Philly Cheesesteak Mac and Cheese Bake

If you love the classic flavors of a Philly cheesesteak, you’ll adore this Philly Cheesesteak Mac and Cheese Bake. This indulgent dish combines the best of both worlds—tender pasta coated in creamy cheese sauce with savory steak and sautéed vegetables, all baked together into a comforting casserole. It’s the perfect weeknight meal for when you’re craving something hearty, or a crowd-pleaser at gatherings when you want to serve a unique twist on mac and cheese.


Ingredients:

For the Mac and Cheese:

  • 12 oz elbow macaroni (or pasta of choice)
  • 2 tablespoons unsalted butter
  • 2 tablespoons all-purpose flour
  • 2 cups whole milk
  • 1 cup heavy cream
  • 2 cups shredded cheddar cheese
  • 1 cup shredded provolone cheese
  • Salt and pepper to taste

For the Steak and Veggies:

  • 1 lb ribeye steak or flank steak, thinly sliced
  • 2 tablespoons olive oil
  • 1 large onion, thinly sliced
  • 1 green bell pepper, thinly sliced
  • 1 red bell pepper, thinly sliced
  • 1 cup sliced mushrooms (optional)
  • 2 cloves garlic, minced
  • Salt and pepper to taste

For Topping:

  • ½ cup shredded provolone or mozzarella cheese
  • ¼ cup seasoned breadcrumbs (optional for crunch)

Preparation:

Step 1: Preheat the Oven

Preheat your oven to 350°F (175°C).
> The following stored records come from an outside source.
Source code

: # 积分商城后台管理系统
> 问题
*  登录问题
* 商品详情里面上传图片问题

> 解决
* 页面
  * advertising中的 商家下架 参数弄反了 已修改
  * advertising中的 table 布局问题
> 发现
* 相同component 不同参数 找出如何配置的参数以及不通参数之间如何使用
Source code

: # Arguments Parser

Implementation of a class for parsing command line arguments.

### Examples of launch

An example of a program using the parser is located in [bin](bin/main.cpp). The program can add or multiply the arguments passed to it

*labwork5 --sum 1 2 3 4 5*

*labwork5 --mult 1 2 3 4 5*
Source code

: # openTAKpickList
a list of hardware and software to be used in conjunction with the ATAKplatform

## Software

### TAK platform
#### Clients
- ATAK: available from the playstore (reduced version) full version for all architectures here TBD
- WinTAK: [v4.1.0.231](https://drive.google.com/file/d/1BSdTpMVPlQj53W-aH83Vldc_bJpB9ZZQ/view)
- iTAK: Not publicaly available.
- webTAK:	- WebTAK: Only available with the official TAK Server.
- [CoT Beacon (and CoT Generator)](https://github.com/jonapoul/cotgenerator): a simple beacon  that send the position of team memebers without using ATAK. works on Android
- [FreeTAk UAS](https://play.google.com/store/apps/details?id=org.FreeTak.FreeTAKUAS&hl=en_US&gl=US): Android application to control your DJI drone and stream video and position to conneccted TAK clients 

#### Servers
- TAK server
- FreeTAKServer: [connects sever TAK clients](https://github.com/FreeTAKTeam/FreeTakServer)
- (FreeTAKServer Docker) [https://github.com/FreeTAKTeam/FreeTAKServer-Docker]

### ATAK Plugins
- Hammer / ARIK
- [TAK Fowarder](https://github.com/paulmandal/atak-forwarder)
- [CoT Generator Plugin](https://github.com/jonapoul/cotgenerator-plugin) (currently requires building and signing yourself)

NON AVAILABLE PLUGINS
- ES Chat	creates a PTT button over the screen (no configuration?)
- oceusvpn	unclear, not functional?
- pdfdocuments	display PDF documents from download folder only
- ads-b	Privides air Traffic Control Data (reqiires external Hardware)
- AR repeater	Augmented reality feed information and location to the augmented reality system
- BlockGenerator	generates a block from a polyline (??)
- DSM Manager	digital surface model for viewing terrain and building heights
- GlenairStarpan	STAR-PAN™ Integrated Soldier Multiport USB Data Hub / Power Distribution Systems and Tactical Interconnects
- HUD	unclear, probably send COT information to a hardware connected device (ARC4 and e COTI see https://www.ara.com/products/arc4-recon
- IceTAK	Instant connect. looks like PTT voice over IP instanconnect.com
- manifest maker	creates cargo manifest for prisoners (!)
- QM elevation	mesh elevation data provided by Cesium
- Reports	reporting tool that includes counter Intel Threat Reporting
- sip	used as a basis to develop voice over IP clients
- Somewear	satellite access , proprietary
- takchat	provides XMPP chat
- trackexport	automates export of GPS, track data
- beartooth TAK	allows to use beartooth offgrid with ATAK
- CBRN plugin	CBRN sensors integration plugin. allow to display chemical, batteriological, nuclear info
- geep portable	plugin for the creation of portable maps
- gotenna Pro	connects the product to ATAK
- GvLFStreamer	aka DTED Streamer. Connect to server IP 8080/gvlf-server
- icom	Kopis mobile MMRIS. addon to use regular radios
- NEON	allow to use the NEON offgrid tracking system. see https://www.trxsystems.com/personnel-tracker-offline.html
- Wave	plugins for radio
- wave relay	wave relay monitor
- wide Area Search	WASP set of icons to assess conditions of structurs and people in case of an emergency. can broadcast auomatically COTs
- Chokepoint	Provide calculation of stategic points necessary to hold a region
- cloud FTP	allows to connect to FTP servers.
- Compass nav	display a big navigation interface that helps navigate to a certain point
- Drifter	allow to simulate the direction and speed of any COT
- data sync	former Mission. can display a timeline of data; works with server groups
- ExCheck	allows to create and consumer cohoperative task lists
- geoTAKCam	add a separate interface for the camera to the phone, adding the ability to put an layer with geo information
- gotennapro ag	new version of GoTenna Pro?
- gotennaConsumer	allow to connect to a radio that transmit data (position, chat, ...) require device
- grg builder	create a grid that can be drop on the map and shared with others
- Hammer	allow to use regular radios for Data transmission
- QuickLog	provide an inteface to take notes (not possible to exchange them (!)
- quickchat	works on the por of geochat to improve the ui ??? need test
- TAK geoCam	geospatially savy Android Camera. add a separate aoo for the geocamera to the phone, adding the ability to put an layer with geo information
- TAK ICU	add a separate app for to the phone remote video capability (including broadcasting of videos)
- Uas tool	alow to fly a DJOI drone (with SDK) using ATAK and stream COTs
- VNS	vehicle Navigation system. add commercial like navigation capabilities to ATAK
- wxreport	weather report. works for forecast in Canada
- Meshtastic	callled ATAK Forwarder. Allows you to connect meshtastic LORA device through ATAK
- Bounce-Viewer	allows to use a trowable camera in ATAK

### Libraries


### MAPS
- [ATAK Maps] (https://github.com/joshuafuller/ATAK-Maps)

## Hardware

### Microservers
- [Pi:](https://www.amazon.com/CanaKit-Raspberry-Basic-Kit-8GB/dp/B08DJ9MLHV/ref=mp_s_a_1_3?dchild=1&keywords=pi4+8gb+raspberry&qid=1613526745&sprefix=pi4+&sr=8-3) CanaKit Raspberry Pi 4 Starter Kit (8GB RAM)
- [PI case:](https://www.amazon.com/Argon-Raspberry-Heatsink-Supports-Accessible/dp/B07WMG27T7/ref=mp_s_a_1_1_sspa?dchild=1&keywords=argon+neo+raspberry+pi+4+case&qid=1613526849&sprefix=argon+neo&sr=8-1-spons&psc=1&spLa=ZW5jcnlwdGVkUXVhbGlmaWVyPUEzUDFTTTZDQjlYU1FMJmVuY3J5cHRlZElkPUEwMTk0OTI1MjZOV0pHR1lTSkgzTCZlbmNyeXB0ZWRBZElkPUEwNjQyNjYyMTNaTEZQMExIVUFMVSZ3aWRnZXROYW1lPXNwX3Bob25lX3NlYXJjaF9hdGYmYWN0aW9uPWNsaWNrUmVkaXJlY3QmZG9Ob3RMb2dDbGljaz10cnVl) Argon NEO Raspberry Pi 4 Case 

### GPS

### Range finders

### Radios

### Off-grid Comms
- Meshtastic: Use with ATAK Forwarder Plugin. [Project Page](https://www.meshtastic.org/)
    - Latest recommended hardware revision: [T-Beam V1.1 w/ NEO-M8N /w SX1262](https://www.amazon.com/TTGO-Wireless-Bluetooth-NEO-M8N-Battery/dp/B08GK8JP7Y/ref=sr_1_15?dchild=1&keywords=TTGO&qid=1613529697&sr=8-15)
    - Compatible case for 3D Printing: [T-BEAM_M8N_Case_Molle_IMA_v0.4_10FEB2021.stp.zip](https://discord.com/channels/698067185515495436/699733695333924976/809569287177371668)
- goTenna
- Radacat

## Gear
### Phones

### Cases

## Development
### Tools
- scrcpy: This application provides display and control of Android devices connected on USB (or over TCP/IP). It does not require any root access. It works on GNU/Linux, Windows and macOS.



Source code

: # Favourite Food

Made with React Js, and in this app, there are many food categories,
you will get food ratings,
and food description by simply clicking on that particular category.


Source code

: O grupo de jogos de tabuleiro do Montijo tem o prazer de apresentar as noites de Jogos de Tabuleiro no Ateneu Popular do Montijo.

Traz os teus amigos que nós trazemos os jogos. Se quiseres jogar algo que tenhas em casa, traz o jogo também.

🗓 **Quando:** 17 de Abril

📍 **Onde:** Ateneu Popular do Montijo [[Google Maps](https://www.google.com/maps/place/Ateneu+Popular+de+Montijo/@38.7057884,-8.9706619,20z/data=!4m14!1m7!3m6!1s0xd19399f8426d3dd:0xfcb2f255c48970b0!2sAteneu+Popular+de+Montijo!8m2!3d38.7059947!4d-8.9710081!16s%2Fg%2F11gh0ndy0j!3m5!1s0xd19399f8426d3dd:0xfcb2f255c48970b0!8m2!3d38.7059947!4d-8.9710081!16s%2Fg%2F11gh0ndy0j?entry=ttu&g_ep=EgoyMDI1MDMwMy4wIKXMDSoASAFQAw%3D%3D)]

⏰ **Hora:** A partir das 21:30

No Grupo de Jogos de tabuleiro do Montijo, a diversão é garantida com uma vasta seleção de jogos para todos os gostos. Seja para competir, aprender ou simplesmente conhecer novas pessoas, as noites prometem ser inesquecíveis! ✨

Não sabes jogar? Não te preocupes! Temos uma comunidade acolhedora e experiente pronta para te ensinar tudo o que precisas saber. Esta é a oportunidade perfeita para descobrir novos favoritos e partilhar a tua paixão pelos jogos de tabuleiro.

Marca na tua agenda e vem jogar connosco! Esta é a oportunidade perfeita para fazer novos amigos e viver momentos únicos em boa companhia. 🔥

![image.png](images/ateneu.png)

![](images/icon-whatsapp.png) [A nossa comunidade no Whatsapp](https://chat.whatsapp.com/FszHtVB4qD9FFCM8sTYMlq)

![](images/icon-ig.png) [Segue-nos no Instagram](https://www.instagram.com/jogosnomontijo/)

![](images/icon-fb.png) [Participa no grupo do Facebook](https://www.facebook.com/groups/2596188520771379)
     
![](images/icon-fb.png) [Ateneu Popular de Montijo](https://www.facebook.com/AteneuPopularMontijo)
Grease a 9×13-inch baking dish or casserole dish with cooking spray and set it aside.

Step 2: Cook the Pasta

Bring a large pot of salted water to a boil. Cook the elbow macaroni according to package directions until al dente, about 6-7 minutes. Drain the pasta and set aside.

Step 3: Sauté the Steak and Vegetables

In a large skillet, heat the olive oil over medium-high heat. Add the sliced steak and cook for 3-4 minutes, stirring occasionally, until browned and cooked to your liking. Season with salt and pepper. Remove the steak from the skillet and set it aside.

In the same skillet, add the sliced onion, bell peppers, and mushrooms (if using). Sauté the vegetables for 5-6 minutes until they are soft and slightly caramelized. Add the minced garlic and cook for an additional minute, then remove from heat. Combine the sautéed vegetables with the cooked steak and set aside.

Step 4: Make the Cheese Sauce

In a medium saucepan, melt the butter over medium heat. Whisk in the flour to form a roux and cook for 1-2 minutes, stirring constantly to prevent burning. Slowly pour in the milk and cream, whisking continuously to avoid lumps.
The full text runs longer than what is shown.